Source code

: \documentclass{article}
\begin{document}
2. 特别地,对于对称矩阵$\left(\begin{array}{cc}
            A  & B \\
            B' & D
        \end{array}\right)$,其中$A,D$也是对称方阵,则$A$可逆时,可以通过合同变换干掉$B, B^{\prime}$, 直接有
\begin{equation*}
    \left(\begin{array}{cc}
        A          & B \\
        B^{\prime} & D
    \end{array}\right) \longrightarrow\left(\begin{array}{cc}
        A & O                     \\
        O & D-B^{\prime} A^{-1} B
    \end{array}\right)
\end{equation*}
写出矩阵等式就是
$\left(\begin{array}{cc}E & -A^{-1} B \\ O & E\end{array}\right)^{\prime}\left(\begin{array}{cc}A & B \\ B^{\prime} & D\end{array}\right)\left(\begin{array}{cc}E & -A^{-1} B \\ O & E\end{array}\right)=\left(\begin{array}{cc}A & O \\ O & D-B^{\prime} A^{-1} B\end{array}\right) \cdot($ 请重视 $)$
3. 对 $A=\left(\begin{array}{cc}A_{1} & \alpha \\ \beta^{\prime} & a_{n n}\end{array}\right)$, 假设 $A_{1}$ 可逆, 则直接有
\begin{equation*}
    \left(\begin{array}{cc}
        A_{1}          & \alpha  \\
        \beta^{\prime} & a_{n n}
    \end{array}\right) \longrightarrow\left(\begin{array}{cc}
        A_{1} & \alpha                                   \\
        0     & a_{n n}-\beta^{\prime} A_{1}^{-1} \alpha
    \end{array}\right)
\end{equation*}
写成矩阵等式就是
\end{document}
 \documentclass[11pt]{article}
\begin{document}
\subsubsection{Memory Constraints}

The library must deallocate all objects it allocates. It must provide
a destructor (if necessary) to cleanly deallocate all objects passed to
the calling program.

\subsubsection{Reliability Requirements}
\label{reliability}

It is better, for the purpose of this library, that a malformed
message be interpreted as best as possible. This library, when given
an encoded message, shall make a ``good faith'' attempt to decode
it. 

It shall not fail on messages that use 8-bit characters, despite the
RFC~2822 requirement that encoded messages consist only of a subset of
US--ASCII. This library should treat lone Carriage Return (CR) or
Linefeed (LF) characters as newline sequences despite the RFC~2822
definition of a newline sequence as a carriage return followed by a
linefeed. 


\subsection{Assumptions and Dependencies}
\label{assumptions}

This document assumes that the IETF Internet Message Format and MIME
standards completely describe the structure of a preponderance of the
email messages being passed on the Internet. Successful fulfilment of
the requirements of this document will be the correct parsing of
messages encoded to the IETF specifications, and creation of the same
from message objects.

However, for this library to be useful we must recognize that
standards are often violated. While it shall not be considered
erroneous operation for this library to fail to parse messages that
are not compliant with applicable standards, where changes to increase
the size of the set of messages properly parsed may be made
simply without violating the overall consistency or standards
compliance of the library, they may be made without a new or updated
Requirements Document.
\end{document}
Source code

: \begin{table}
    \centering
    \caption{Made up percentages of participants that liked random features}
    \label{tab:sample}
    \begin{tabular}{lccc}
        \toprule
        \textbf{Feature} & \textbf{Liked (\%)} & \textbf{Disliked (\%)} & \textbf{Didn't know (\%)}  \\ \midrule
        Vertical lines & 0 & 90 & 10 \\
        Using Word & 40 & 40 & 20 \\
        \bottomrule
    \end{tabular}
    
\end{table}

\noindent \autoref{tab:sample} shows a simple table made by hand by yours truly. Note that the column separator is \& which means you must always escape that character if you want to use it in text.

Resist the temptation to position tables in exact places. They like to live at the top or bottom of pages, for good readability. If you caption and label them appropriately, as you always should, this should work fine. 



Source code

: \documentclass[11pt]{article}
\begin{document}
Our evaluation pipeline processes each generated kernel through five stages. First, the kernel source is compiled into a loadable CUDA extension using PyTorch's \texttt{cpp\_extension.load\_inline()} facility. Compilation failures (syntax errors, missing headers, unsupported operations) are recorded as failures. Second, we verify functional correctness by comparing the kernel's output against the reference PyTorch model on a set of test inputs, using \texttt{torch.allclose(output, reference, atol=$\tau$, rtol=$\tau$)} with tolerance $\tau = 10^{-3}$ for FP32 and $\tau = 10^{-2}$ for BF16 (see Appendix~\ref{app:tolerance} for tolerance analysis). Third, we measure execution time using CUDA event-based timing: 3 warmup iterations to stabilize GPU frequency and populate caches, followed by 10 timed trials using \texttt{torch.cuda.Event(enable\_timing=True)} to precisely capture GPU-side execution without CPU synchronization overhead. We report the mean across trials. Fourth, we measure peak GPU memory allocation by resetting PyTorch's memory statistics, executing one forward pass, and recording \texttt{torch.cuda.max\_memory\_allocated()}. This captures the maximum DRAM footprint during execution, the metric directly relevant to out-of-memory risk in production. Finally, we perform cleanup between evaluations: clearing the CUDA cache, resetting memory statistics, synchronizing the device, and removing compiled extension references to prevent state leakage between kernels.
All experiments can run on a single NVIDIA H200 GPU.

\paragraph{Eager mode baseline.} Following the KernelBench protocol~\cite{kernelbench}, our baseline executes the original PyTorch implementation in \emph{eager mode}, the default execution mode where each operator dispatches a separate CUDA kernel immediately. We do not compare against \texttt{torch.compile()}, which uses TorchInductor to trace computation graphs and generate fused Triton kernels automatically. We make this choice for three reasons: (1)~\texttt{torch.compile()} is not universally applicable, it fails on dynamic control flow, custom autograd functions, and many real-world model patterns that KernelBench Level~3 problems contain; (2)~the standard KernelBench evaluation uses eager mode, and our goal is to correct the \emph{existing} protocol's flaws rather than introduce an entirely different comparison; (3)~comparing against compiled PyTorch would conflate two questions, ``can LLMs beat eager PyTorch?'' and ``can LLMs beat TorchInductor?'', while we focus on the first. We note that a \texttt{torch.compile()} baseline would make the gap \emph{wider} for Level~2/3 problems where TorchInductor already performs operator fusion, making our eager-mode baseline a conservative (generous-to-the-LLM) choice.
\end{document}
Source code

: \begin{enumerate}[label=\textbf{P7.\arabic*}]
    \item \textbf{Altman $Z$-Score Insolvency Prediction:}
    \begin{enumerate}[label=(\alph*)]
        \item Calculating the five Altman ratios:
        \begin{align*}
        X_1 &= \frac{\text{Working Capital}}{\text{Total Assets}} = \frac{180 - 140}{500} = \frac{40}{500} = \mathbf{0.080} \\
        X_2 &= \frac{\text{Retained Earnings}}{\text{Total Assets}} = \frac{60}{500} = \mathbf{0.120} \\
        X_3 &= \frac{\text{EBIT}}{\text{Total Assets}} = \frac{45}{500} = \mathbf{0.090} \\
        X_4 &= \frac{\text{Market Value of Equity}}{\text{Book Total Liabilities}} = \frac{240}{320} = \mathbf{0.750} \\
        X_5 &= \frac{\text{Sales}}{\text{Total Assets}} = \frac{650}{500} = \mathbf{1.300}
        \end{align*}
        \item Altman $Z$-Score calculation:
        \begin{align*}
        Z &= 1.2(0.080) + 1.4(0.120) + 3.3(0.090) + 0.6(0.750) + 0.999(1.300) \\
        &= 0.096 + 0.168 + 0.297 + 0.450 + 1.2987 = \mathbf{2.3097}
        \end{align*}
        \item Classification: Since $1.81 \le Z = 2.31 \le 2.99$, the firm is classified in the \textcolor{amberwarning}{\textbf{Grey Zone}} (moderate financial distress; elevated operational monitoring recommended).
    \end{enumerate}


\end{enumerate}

++++++++

**WORK REQUIRED**
I'd like the material repeated word for word, please.

**OUTPUT OF THE EXERCISE**
Source code

: \documentclass{article}
\begin{document}
2. 特别地,对于对称矩阵$\left(\begin{array}{cc}
            A  & B \\
            B' & D
        \end{array}\right)$,其中$A,D$也是对称方阵,则$A$可逆时,可以通过合同变换干掉$B, B^{\prime}$, 直接有
\begin{equation*}
    \left(\begin{array}{cc}
        A          & B \\
        B^{\prime} & D
    \end{array}\right) \longrightarrow\left(\begin{array}{cc}
        A & O                     \\
        O & D-B^{\prime} A^{-1} B
    \end{array}\right)
\end{equation*}
写出矩阵等式就是
$\left(\begin{array}{cc}E & -A^{-1} B \\ O & E\end{array}\right)^{\prime}\left(\begin{array}{cc}A & B \\ B^{\prime} & D\end{array}\right)\left(\begin{array}{cc}E & -A^{-1} B \\ O & E\end{array}\right)=\left(\begin{array}{cc}A & O \\ O & D-B^{\prime} A^{-1} B\end{array}\right) \cdot($ 请重视 $)$
3. 对 $A=\left(\begin{array}{cc}A_{1} & \alpha \\ \beta^{\prime} & a_{n n}\end{array}\right)$, 假设 $A_{1}$ 可逆, 则直接有
\begin{equation*}
    \left(\begin{array}{cc}
        A_{1}          & \alpha  \\
        \beta^{\prime} & a_{n n}
    \end{array}\right) \longrightarrow\left(\begin{array}{cc}
        A_{1} & \alpha                                   \\
        0     & a_{n n}-\beta^{\prime} A_{1}^{-1} \alpha
    \end{array}\right)
\end{equation*}
写成矩阵等式就是
\end{document}
 \documentclass[11pt]{article}
\begin{document}
\subsubsection{Memory Constraints}

The library must deallocate all objects it allocates. It must provide
a destructor (if necessary) to cleanly deallocate all objects passed to
the calling program.

\subsubsection{Reliability Requirements}
\label{reliability}

It is better, for the purpose of this library, that a malformed
message be interpreted as best as possible. This library, when given
an encoded message, shall make a ``good faith'' attempt to decode
it. 

It shall not fail on messages that use 8-bit characters, despite the
RFC~2822 requirement that encoded messages consist only of a subset of
US--ASCII. This library should treat lone Carriage Return (CR) or
Linefeed (LF) characters as newline sequences despite the RFC~2822
definition of a newline sequence as a carriage return followed by a
linefeed. 


\subsection{Assumptions and Dependencies}
\label{assumptions}

This document assumes that the IETF Internet Message Format and MIME
standards completely describe the structure of a preponderance of the
email messages being passed on the Internet. Successful fulfilment of
the requirements of this document will be the correct parsing of
messages encoded to the IETF specifications, and creation of the same
from message objects.

However, for this library to be useful we must recognize that
standards are often violated. While it shall not be considered
erroneous operation for this library to fail to parse messages that
are not compliant with applicable standards, where changes to increase
the size of the set of messages properly parsed may be made
simply without violating the overall consistency or standards
compliance of the library, they may be made without a new or updated
Requirements Document.
\end{document}
Source code

: \begin{table}
    \centering
    \caption{Made up percentages of participants that liked random features}
    \label{tab:sample}
    \begin{tabular}{lccc}
        \toprule
        \textbf{Feature} & \textbf{Liked (\%)} & \textbf{Disliked (\%)} & \textbf{Didn't know (\%)}  \\ \midrule
        Vertical lines & 0 & 90 & 10 \\
        Using Word & 40 & 40 & 20 \\
        \bottomrule
    \end{tabular}
    
\end{table}

\noindent \autoref{tab:sample} shows a simple table made by hand by yours truly. Note that the column separator is \& which means you must always escape that character if you want to use it in text.

Resist the temptation to position tables in exact places. They like to live at the top or bottom of pages, for good readability. If you caption and label them appropriately, as you always should, this should work fine. 



Source code

: \documentclass[11pt]{article}
\begin{document}
Our evaluation pipeline processes each generated kernel through five stages. First, the kernel source is compiled into a loadable CUDA extension using PyTorch's \texttt{cpp\_extension.load\_inline()} facility. Compilation failures (syntax errors, missing headers, unsupported operations) are recorded as failures. Second, we verify functional correctness by comparing the kernel's output against the reference PyTorch model on a set of test inputs, using \texttt{torch.allclose(output, reference, atol=$\tau$, rtol=$\tau$)} with tolerance $\tau = 10^{-3}$ for FP32 and $\tau = 10^{-2}$ for BF16 (see Appendix~\ref{app:tolerance} for tolerance analysis). Third, we measure execution time using CUDA event-based timing: 3 warmup iterations to stabilize GPU frequency and populate caches, followed by 10 timed trials using \texttt{torch.cuda.Event(enable\_timing=True)} to precisely capture GPU-side execution without CPU synchronization overhead. We report the mean across trials. Fourth, we measure peak GPU memory allocation by resetting PyTorch's memory statistics, executing one forward pass, and recording \texttt{torch.cuda.max\_memory\_allocated()}. This captures the maximum DRAM footprint during execution, the metric directly relevant to out-of-memory risk in production. Finally, we perform cleanup between evaluations: clearing the CUDA cache, resetting memory statistics, synchronizing the device, and removing compiled extension references to prevent state leakage between kernels.
All experiments can run on a single NVIDIA H200 GPU.

\paragraph{Eager mode baseline.} Following the KernelBench protocol~\cite{kernelbench}, our baseline executes the original PyTorch implementation in \emph{eager mode}, the default execution mode where each operator dispatches a separate CUDA kernel immediately. We do not compare against \texttt{torch.compile()}, which uses TorchInductor to trace computation graphs and generate fused Triton kernels automatically. We make this choice for three reasons: (1)~\texttt{torch.compile()} is not universally applicable, it fails on dynamic control flow, custom autograd functions, and many real-world model patterns that KernelBench Level~3 problems contain; (2)~the standard KernelBench evaluation uses eager mode, and our goal is to correct the \emph{existing} protocol's flaws rather than introduce an entirely different comparison; (3)~comparing against compiled PyTorch would conflate two questions, ``can LLMs beat eager PyTorch?'' and ``can LLMs beat TorchInductor?'', while we focus on the first. We note that a \texttt{torch.compile()} baseline would make the gap \emph{wider} for Level~2/3 problems where TorchInductor already performs operator fusion, making our eager-mode baseline a conservative (generous-to-the-LLM) choice.
\end{document}
Source code

: \begin{enumerate}[label=\textbf{P7.\arabic*}]
    \item \textbf{Altman $Z$-Score Insolvency Prediction:}
    \begin{enumerate}[label=(\alph*)]
        \item Calculating the five Altman ratios:
        \begin{align*}
        X_1 &= \frac{\text{Working Capital}}{\text{Total Assets}} = \frac{180 - 140}{500} = \frac{40}{500} = \mathbf{0.080} \\
        X_2 &= \frac{\text{Retained Earnings}}{\text{Total Assets}} = \frac{60}{500} = \mathbf{0.120} \\
        X_3 &= \frac{\text{EBIT}}{\text{Total Assets}} = \frac{45}{500} = \mathbf{0.090} \\
        X_4 &= \frac{\text{Market Value of Equity}}{\text{Book Total Liabilities}} = \frac{240}{320} = \mathbf{0.750} \\
        X_5 &= \frac{\text{Sales}}{\text{Total Assets}} = \frac{650}{500} = \mathbf{1.300}
        \end{align*}
        \item Altman $Z$-Score calculation:
        \begin{align*}
        Z &= 1.2(0.080) + 1.4(0.120) + 3.3(0.090) + 0.6(0.750) + 0.999(1.300) \\
        &= 0.096 + 0.168 + 0.297 + 0.450 + 1.2987 = \mathbf{2.3097}
        \end{align*}
        \item Classification: Since $1.81 \le Z = 2.31 \le 2.99$, the firm is classified in the \textcolor{amberwarning}{\textbf{Grey Zone}} (moderate financial distress; elevated operational monitoring recommended).
    \end{enumerate}


\end{enumerate}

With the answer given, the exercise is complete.